Search the data below, and report every line in which "local" occurs.
|---|
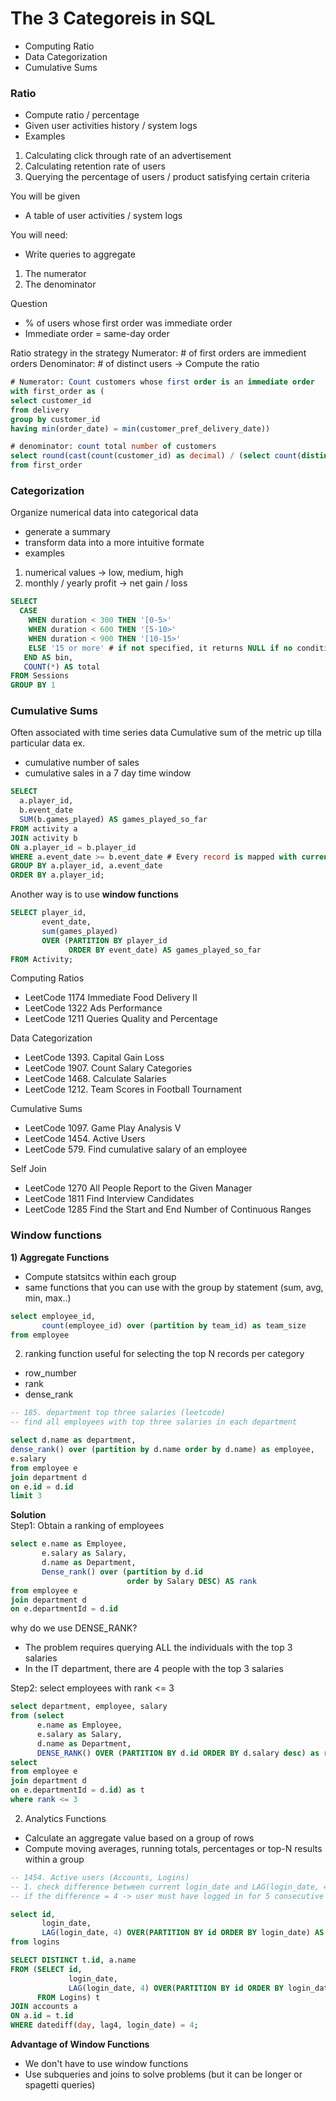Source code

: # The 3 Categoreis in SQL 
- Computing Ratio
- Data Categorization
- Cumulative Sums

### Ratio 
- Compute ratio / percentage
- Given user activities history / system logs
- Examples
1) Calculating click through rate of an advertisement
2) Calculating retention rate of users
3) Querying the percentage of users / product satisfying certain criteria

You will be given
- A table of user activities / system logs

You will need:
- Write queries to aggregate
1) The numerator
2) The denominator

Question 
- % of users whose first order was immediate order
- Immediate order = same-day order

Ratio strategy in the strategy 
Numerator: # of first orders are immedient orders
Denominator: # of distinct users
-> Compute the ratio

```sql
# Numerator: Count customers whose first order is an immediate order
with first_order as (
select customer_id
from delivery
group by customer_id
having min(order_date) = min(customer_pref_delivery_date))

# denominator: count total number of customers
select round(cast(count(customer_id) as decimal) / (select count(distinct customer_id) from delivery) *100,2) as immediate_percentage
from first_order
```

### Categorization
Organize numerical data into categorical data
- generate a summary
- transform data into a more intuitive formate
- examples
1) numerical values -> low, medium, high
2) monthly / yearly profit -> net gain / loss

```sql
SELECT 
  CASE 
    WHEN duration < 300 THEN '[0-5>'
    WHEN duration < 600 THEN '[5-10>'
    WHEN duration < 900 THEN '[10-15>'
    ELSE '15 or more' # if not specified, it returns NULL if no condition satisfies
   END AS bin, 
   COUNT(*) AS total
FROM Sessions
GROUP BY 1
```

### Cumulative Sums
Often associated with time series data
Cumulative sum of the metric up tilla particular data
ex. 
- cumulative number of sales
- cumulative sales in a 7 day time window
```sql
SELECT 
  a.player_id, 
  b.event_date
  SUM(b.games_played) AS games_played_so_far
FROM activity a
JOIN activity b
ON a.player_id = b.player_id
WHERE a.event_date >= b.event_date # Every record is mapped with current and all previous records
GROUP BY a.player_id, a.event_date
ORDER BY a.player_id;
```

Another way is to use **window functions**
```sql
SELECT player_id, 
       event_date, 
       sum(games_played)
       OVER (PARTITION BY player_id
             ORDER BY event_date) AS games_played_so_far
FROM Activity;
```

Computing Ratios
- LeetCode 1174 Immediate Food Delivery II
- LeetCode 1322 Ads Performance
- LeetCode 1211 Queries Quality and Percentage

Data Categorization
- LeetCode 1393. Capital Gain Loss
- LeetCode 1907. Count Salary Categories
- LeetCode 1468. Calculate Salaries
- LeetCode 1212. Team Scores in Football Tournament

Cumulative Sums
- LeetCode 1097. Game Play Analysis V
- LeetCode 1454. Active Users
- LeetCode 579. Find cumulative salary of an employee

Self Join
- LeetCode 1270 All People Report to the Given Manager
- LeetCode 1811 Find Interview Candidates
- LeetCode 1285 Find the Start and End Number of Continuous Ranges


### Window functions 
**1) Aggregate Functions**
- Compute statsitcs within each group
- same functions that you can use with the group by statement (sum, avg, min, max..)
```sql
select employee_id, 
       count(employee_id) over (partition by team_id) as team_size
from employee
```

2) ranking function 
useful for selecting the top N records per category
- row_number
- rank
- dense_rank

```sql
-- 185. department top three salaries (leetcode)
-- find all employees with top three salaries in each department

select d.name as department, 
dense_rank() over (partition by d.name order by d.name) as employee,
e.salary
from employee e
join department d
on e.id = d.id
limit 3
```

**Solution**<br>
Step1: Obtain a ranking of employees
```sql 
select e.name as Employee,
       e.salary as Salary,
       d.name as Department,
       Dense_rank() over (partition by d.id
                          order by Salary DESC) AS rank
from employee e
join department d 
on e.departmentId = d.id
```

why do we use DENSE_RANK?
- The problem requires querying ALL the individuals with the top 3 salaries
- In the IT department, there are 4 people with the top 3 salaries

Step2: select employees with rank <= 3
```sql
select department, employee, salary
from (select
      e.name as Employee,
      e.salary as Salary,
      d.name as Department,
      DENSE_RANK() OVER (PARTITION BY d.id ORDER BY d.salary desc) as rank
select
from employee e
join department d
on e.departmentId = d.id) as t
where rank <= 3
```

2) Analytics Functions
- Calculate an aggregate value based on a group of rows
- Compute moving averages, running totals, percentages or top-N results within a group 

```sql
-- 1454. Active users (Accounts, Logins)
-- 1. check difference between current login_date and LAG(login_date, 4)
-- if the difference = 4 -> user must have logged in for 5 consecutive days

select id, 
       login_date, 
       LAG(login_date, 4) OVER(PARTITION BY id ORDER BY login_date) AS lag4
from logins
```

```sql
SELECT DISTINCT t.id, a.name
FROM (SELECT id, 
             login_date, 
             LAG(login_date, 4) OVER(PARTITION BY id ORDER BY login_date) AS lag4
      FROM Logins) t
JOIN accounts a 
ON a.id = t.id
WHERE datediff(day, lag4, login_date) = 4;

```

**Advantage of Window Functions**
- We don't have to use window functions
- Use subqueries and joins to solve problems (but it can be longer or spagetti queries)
|---|
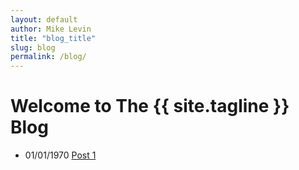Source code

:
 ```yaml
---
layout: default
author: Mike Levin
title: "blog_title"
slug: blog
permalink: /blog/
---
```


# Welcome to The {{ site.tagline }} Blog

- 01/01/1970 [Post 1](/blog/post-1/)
|---|
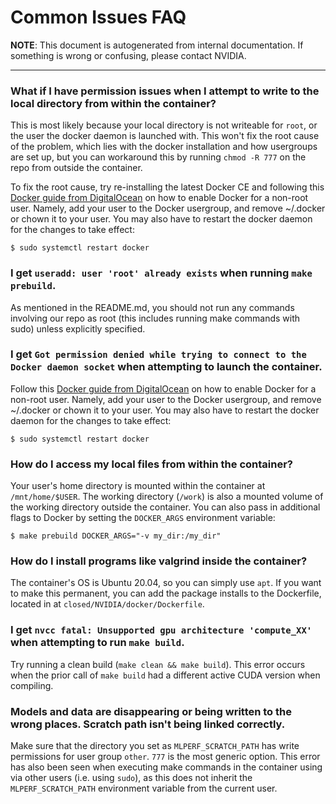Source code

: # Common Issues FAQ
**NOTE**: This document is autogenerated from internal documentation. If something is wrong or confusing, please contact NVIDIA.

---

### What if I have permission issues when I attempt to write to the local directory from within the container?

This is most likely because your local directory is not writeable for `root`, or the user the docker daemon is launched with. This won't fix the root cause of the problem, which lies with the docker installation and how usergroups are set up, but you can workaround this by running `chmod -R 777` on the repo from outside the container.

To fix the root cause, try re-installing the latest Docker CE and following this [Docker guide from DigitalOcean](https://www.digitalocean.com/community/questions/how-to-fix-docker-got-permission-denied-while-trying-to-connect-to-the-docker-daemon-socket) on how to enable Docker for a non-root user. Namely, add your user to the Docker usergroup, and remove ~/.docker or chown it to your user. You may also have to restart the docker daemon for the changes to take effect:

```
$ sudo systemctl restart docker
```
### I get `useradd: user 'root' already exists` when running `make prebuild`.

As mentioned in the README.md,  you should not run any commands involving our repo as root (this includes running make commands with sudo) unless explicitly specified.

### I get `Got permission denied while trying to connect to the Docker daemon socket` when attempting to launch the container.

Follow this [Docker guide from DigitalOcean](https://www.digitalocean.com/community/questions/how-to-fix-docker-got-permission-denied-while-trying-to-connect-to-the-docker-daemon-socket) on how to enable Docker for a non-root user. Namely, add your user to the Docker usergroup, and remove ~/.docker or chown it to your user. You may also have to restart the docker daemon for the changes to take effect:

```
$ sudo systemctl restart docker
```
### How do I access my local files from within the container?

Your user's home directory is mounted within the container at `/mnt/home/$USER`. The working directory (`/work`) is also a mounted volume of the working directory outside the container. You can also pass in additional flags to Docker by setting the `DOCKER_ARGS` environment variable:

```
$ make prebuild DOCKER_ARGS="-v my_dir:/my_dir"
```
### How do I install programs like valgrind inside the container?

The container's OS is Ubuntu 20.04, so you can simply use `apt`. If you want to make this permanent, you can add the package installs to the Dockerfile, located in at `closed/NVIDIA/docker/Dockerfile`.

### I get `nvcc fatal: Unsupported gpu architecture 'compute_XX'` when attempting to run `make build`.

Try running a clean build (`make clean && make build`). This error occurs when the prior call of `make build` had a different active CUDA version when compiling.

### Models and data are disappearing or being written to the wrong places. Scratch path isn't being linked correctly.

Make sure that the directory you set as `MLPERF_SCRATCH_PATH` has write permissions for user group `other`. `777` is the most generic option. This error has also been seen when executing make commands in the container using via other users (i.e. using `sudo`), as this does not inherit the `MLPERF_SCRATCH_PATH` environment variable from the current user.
|---|
### [FINISHED TASK]
### What if I have permission issues when I attempt to write to the local directory from within the container?
This is most likely because your local directory is not writeable for `root`, or the user the docker daemon is launched with. This won't fix the root cause of the problem, which lies with the docker installation and how usergroups are set up, but you can workaround this by running `chmod -R 777` on the repo from outside the container.
### How do I access my local files from within the container?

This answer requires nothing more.